You are not alone. According to the National Sleep Foundation, about 40 percent of adults suffer from insomnia, and about 10 to 15 percent of people suffer from chronic insomnia.
Sleep is very important for your health. Chronic lack of sleep leads to reduced immunity, it ups the risk of diabetes and heart disease and it can even make you gain weight, and we have not even touched on how it decreases our brain and work power the next day. Our functioning is not as sharp as it would be with a good night’s sleep.
HERE ARE SOME REMEDIES WE HAVE HEARD THROUGHOUT OUR LIVES ON HOW TO FALL ASLEEP. IS IT MYTH OR TRUTH?
1. GLASS OF WARM MILK
True! Drinking warm milk before sleep is not just something kids do. A warm mug of milk and honey is an even better recipe for sleepless nights. There is a sleep-inducing amino acid called tryptophan, which increases the amount of serotonin. Serotonin is a hormone that works as a natural sedative. Honey is a great addition to this mixture as it helps transmit the hormone to your brain.
2. PREPARE FOR SLEEP 1 HOUR BEFORE BEDTIME – BUILD A POWER DOWN ROUTINE
True! It is recommended to unwind before going to sleep.Sleep expert and clinical psychologist, Michael Breus recommends practicing a three-part routine called “Power-Down Hour.” During the first 20 minutes, finish everything you must do before bed. Then take care of your 20 minute bedtime routine of teeth, etc. During the last 20 minutes, lie in bed and meditate. Just focus on your breathing.
True! You probably heard this before, but it’s true. Exercise is one of nature’s best remedies for insomnia. Anything from tai chi and yoga to meditation will help. Exercising in the morning can especially help you sleep better! According to a research, people spent 85% more time in light sleep and 75% more time in a deep sleep when they worked out in the morning. A morning workout may decrease levels of stress hormones which peak in the morning.
HERE ARE SOME WAYS TO RELAX THE BODY BEFORE BED
Flower remedies can help when you understand why you cannot sleep. Here are a few to try to help your body reach peak balance which will move you to a great sleep!
Rescue Remedy (from Bach Flower Essences) or Emergency Essence (from Australian Bush Flower Essences “ABFE”) are an overall safe, powerful and effective remedy for not feeling yourself, for nervousness for any kind of negative feeling. Add to water or any liquid or directly into your mouth a few times before bed. This should help calm the body overall and help you to sleep.
Boronia (ABFE) is for the person who cannot shut off their brain. If your mind is always on, take 7 drops of Boronia 2x daily and within a week or two, you will notice your brain is beginning to calm and will help you during the day or at night.
Ginko (ABFE) is your clock is just off – take this remedy 7 drops, 2x daily and your body will adjust to your correct time clock.
Valerian tea, for example, is a very effective natural remedy for sleepless nights.

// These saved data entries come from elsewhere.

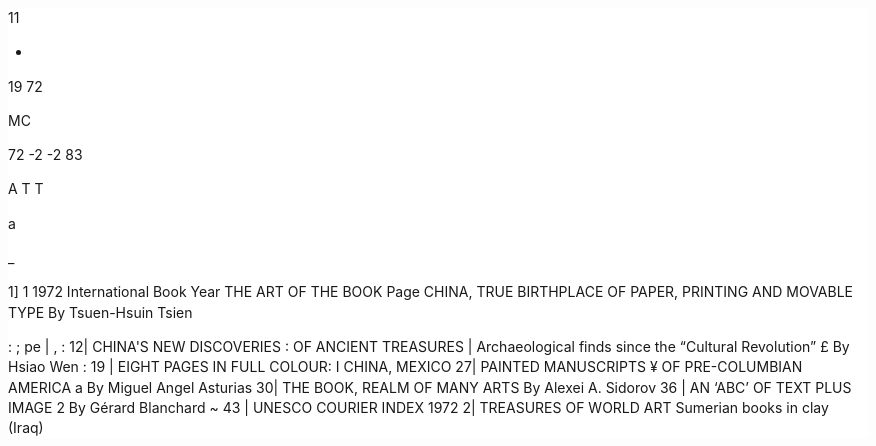 11
 
- 
19
72
 
MC
 
72
-2
-2
83
 
A 
T
T
 
a
 
_
 
  
1] 1 
1972 
International 
Book Year 
THE ART OF THE BOOK 
Page 
CHINA, TRUE BIRTHPLACE OF PAPER, 
PRINTING AND MOVABLE TYPE 
By Tsuen-Hsuin Tsien 
 
 
   
: 
; 
pe 
| 
, 
: 12| CHINA'S NEW DISCOVERIES 
: OF ANCIENT TREASURES 
| Archaeological finds since the “Cultural Revolution” 
£ By Hsiao Wen 
: 19 | EIGHT PAGES IN FULL COLOUR: 
I CHINA, MEXICO 
 27| PAINTED MANUSCRIPTS 
¥ OF PRE-COLUMBIAN AMERICA 
a By Miguel Angel Asturias 
30| THE BOOK, REALM OF MANY ARTS 
By Alexei A. Sidorov 
36 | AN ‘ABC’ OF TEXT PLUS IMAGE 
2 By Gérard Blanchard 
~ 43 | UNESCO COURIER INDEX 1972 
2| TREASURES OF WORLD ART 
Sumerian books in clay (Iraq)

This herb can be found in pharmacies and health food stores. When brewed, valerian tea can produce a deep rest. You can also find it in capsule or tincture form. Passionflower and chamomile teas also improve sleep quality.
Magnesium is a great mineral for the body that most of us do not have enough of. Keeping magnesium on your bedside table for when you cannot sleep can be helpful.
All of us at some times or another have problems falling asleep. Using these above tips will give you some great restful nights so you can wake refreshed, happy and ready to conquer your next beautiful day!